Add ability to authenticate against Azure Active Directory
It'd be really useful to not have to rely on DB users for authentication but allow integration with AAD. That way we can enforce password complexity, expiry etc which can't be done with native users.
Azure AD Integration for PostgreSQL is available in Public Preview:
Richard Smith commented
Active Directory authentication is now in public preview for the PaaS offering Azure Database for PostgreSQL -- single server.
The current support requires the user or application to acquire an access token to login.

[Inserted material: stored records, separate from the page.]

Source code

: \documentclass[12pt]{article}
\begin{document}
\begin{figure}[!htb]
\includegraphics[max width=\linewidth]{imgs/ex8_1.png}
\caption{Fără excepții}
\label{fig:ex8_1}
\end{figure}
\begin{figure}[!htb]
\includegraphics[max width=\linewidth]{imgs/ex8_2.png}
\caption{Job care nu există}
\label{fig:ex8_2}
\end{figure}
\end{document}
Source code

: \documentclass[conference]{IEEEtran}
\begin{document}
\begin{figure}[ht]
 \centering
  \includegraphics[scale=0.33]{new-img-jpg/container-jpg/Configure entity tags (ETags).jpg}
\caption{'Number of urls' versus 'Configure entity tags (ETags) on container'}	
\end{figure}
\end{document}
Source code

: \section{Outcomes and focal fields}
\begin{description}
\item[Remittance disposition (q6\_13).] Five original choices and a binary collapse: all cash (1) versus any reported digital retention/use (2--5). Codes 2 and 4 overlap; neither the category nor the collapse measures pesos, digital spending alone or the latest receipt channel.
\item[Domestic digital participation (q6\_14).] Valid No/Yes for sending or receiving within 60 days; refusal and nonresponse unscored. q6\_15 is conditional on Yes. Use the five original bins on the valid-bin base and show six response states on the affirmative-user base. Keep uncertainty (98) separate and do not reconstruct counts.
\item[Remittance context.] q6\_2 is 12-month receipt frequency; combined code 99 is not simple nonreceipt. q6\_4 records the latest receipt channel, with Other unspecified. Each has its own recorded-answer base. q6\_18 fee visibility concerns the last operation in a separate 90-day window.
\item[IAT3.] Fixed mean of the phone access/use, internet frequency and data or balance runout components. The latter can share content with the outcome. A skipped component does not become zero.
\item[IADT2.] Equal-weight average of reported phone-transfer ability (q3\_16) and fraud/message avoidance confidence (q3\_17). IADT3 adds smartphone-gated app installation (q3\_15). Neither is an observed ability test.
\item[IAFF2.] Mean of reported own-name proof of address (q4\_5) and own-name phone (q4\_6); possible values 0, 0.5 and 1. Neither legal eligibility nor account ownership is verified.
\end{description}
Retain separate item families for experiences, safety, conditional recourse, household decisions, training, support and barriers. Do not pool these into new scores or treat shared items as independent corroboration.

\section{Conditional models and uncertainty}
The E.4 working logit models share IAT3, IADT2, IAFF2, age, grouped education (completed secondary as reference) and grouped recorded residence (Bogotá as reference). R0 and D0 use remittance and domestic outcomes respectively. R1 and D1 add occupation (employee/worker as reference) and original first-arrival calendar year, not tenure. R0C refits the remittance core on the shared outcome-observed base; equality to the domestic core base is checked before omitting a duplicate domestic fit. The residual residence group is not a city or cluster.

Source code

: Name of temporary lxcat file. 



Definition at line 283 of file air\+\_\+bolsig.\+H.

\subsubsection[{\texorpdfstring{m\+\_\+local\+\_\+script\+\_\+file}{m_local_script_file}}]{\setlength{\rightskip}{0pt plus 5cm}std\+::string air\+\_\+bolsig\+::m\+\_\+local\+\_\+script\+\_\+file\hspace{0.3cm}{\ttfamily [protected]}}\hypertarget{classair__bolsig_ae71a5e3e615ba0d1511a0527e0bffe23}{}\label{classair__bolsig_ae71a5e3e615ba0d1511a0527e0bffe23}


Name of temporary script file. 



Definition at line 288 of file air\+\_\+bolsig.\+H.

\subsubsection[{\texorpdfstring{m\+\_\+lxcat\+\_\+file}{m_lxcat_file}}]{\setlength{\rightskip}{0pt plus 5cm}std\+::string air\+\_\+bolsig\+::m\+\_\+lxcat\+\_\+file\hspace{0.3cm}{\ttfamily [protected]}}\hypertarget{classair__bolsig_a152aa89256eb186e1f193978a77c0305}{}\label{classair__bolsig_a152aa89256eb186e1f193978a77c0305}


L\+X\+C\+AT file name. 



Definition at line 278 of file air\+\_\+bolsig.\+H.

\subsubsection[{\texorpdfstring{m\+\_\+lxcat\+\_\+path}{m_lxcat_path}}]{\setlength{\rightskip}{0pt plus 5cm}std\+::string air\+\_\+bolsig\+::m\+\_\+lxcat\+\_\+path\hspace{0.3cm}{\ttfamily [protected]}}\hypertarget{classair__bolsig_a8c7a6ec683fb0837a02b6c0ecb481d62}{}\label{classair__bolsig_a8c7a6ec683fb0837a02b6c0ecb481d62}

Hi, Please can MS provide an update on what is being reviewed / worked on. Will this be available for PaaS or PaaS and IaaS offerings of PostgreSQL?
Mike Lewis commented
Our company cannot currently consume PostgreSQL because it does not integrate with Azure Active Directory. Since our strategy is PaaS over IaaS, we have selected a different platform service that does integrate with Active Directory, although PostgreSQL would have been more optimal.
Muhammad Umer Waqas commented
Is there any way to authenticate PostgreSQL Database using Azure Active Directory?
Tera Byte commented
Many companies use Active Directory to manage users and groups. Naturally, most companies would want to manage their database users and groups in Active Directory too. PostgreSQL comes with ldap/kerberos authentication by default but does not provide anything that helps with managing users and groups in an external directory. And even for the authentication the user already needs to be existent in PostgreSQL. Ideally an AD admin should be able to create a group for pg_admins and pg_users in AD. Users in those groups should be able to authenticate against postgres without having to add a username and pw entry on the db itself. Similar to SQL server. OR (I’m not sure if this is possible) adding RBAC users to the db instance in Azure Portal should add the user to the db and user-password syncs should happen between AD and the db. This would allow those admins to enforce password complexity, set password expiry rules, and simplify management of db users overall for operational teams.
Guys, seriously - give Win-based companies the tool to manage their users. When the staff is more than 100 people it becomes hard to support access rights without AD/AAD and they would be stone-sitting on SQL Servers...
Sunil Agarwal commented
Chris, thanks for interest. AAD investigation started late 2018. We are working on AAD integration for OSS databases. We don't have strict timelines for private/public/GA. I will be happy to talk to you to understand your requirements to unblock.
Riccardo Klinger commented
now it is end of 2018. is there any new insight regarding adding AAD to Azure Database fr PostgreSQL?